The RIM Story: In Praise of Mike and Jim

by Steve Wildstrom   |   January 23rd, 2012
Micke Lazaridis photo

Michael Lazaridis

The departure of Research In Motion co-CEOs Michael Lazaridis and Jim Balsillie was, as amply noted by just about everyone, long overdue. Given the shipwreck that RIM has become, it’s understandable, but more than a little sad, that the coverage has paid so little attention to what Mike, Jim, and RIM accomplished during their glory years.

More than any other company, RIM mobilized business, first by offering the first truly practical two-way messaging device, then by providing enterprises a reliable and secure way  to get messaging onto mobile devices.

In my years of reviewing gadgets, the original BlackBerry 850–a two-way pager–was one of the few that I fell in love with at first sight. The concept of a two-way pager was not new; there were products on the market from Motorola and others. But the original 1999 BlackBerry had a keyboard you could actually use to type a message, a keyboard unsurprisingly similar to the ones found on current BlackBerry models. And RIM offered a straightforward way to get mail from a Microsoft Exchange server to the BlackBerry.

That  service evolved into the BlackBerry Enterprise Server, a powerful  tool for companies to move mail, secure Web browsing, custom apps, and instant messaging onto mobile devices. Security was built in from the beginning, so BlackBerry’s developed a massive following in government and in the heavily regulated finance and health care industries and  made RIM a massive success in the last decade.

The recent sins of RIM’s management are large. They failed to respond adequately to the iPhone, the app revolution, and the consumerization of mobile. Microsoft’s steady improvements to Exchange ActiveSync gradually ate into BlackBerry Enterprise Server’s advantages, and Apple’s quiet work with Microsoft to enable secure Exchange mail on the iPhone allowed iPhones to displace BlackBerrys.
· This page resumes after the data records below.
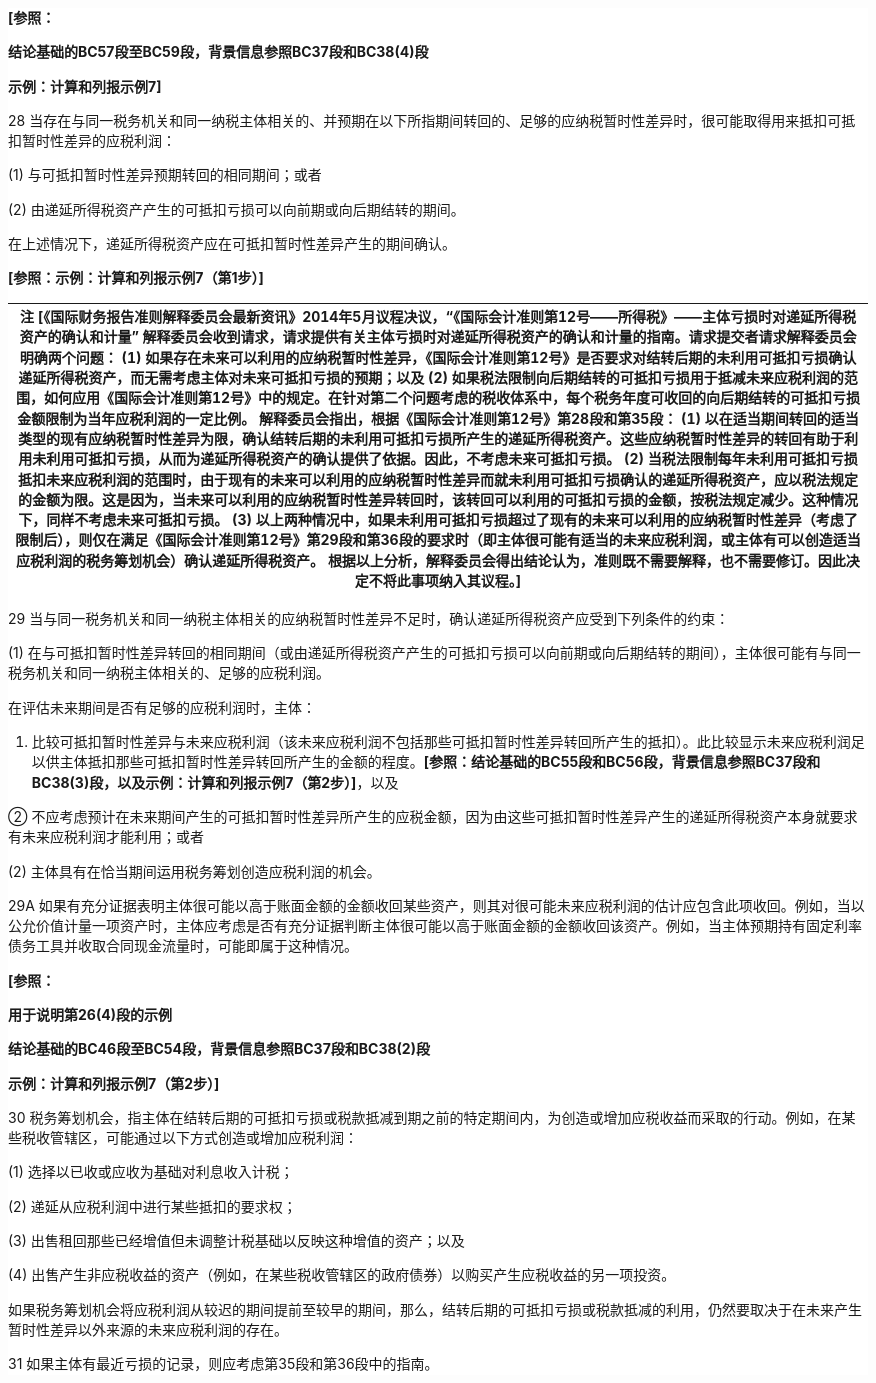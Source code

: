 **[参照：**

**结论基础的BC57段至BC59段，背景信息参照BC37段和BC38(4)段**

**示例：计算和列报示例7]**

28
当存在与同一税务机关和同一纳税主体相关的、并预期在以下所指期间转回的、足够的应纳税暂时性差异时，很可能取得用来抵扣可抵扣暂时性差异的应税利润：

(1) 与可抵扣暂时性差异预期转回的相同期间；或者

(2) 由递延所得税资产产生的可抵扣亏损可以向前期或向后期结转的期间。

在上述情况下，递延所得税资产应在可抵扣暂时性差异产生的期间确认。

**[参照：示例：计算和列报示例7（第1步）]**

| **注 [《国际财务报告准则解释委员会最新资讯》2014年5月议程决议，“《国际会计准则第12号——所得税》——主体亏损时对递延所得税资产的确认和计量”** **解释委员会收到请求，请求提供有关主体亏损时对递延所得税资产的确认和计量的指南。请求提交者请求解释委员会明确两个问题：** **(1) 如果存在未来可以利用的应纳税暂时性差异，《国际会计准则第12号》是否要求对结转后期的未利用可抵扣亏损确认递延所得税资产，而无需考虑主体对未来可抵扣亏损的预期；以及** **(2) 如果税法限制向后期结转的可抵扣亏损用于抵减未来应税利润的范围，如何应用《国际会计准则第12号》中的规定。在针对第二个问题考虑的税收体系中，每个税务年度可收回的向后期结转的可抵扣亏损金额限制为当年应税利润的一定比例。** **解释委员会指出，根据《国际会计准则第12号》第28段和第35段：** **(1) 以在适当期间转回的适当类型的现有应纳税暂时性差异为限，确认结转后期的未利用可抵扣亏损所产生的递延所得税资产。这些应纳税暂时性差异的转回有助于利用未利用可抵扣亏损，从而为递延所得税资产的确认提供了依据。因此，不考虑未来可抵扣亏损。** **(2) 当税法限制每年未利用可抵扣亏损抵扣未来应税利润的范围时，由于现有的未来可以利用的应纳税暂时性差异而就未利用可抵扣亏损确认的递延所得税资产，应以税法规定的金额为限。这是因为，当未来可以利用的应纳税暂时性差异转回时，该转回可以利用的可抵扣亏损的金额，按税法规定减少。这种情况下，同样不考虑未来可抵扣亏损。** **(3) 以上两种情况中，如果未利用可抵扣亏损超过了现有的未来可以利用的应纳税暂时性差异（考虑了限制后），则仅在满足《国际会计准则第12号》第29段和第36段的要求时（即主体很可能有适当的未来应税利润，或主体有可以创造适当应税利润的税务筹划机会）确认递延所得税资产。** **根据以上分析，解释委员会得出结论认为，准则既不需要解释，也不需要修订。因此决定不将此事项纳入其议程。]** |
|----------------------------------------------------------------------------------------------------------------------------------------------------------------------------------------------------------------------------------------------------------------------------------------------------------------------------------------------------------------------------------------------------------------------------------------------------------------------------------------------------------------------------------------------------------------------------------------------------------------------------------------------------------------------------------------------------------------------------------------------------------------------------------------------------------------------------------------------------------------------------------------------------------------------------------------------------------------------------------------------------------------------------------------------------------------------------------------------------------------------------------------------------------------------------------------------------------------------------------------------------------------------------------------------------------------------------------------------------------------------------------------------------------------------------------------------------------------------------------------------------------------------------------------------------------------------------------------------------------------------------------------------------------------------------------------|

29
当与同一税务机关和同一纳税主体相关的应纳税暂时性差异不足时，确认递延所得税资产应受到下列条件的约束：

(1)
在与可抵扣暂时性差异转回的相同期间（或由递延所得税资产产生的可抵扣亏损可以向前期或向后期结转的期间），主体很可能有与同一税务机关和同一纳税主体相关的、足够的应税利润。

在评估未来期间是否有足够的应税利润时，主体：

1.  比较可抵扣暂时性差异与未来应税利润（该未来应税利润不包括那些可抵扣暂时性差异转回所产生的抵扣）。此比较显示未来应税利润足以供主体抵扣那些可抵扣暂时性差异转回所产生的金额的程度。**[参照：结论基础的BC55段和BC56段，背景信息参照BC37段和BC38(3)段，以及示例：计算和列报示例7（第2步）]**，以及

②
不应考虑预计在未来期间产生的可抵扣暂时性差异所产生的应税金额，因为由这些可抵扣暂时性差异产生的递延所得税资产本身就要求有未来应税利润才能利用；或者

(2) 主体具有在恰当期间运用税务筹划创造应税利润的机会。

29A
如果有充分证据表明主体很可能以高于账面金额的金额收回某些资产，则其对很可能未来应税利润的估计应包含此项收回。例如，当以公允价值计量一项资产时，主体应考虑是否有充分证据判断主体很可能以高于账面金额的金额收回该资产。例如，当主体预期持有固定利率债务工具并收取合同现金流量时，可能即属于这种情况。

**[参照：**

**用于说明第26(4)段的示例**

**结论基础的BC46段至BC54段，背景信息参照BC37段和BC38(2)段**

**示例：计算和列报示例7（第2步）]**

30
税务筹划机会，指主体在结转后期的可抵扣亏损或税款抵减到期之前的特定期间内，为创造或增加应税收益而采取的行动。例如，在某些税收管辖区，可能通过以下方式创造或增加应税利润：

(1) 选择以已收或应收为基础对利息收入计税；

(2) 递延从应税利润中进行某些抵扣的要求权；

(3) 出售租回那些已经增值但未调整计税基础以反映这种增值的资产；以及

(4)
出售产生非应税收益的资产（例如，在某些税收管辖区的政府债券）以购买产生应税收益的另一项投资。

如果税务筹划机会将应税利润从较迟的期间提前至较早的期间，那么，结转后期的可抵扣亏损或税款抵减的利用，仍然要取决于在未来产生暂时性差异以外来源的未来应税利润的存在。

31 如果主体有最近亏损的记录，则应考虑第35段和第36段中的指南。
But while it is easy to blame Jim and Mike for their failings, we should not forget their accomplishments. They played a huge part in making the mobile industry what it is today.

Steve Wildstrom

Steve Wildstrom is veteran technology reporter, writer, and analyst based in the Washington, D.C. area. He created and wrote BusinessWeek’s Technology & You column for 15 years. Since leaving BusinessWeek in the fall of 2009, he has written his own blog, Wildstrom on Tech and has contributed to corporate blogs, including those of Cisco and AMD and also consults for major technology companies.
  • jfutral

    RIM suffered the Lotus 1-2-3 or Word Perfect syndrome. They became the standard and then stopped. What I have always loved about both Gates and Jobs, and to they extent they have affected MS and Apple, is this paranoia that anyone can come in and take over. They know this because this is how they got started and continually made their impact. You can’t rest on past successes or crowns of “industry standards”. Now if only Balmer could understand this, MS might still have a fighting chance.

    Joe

  • Sarah VanLasting

    Bravo, Mr. Wildstrom, I want you to read the eulogy at my funeral! Seriously, I appreciate your thoughts and consideration but RIM not only ‘stopped’ they changed their strategic direction from great and innovative products to maximizing shareholder value and executive compensation. A fairly common tale in our society and one with death-knell consequences. Greed is a potent aphrodisiac. Its’ consequences are just as potent and deadly.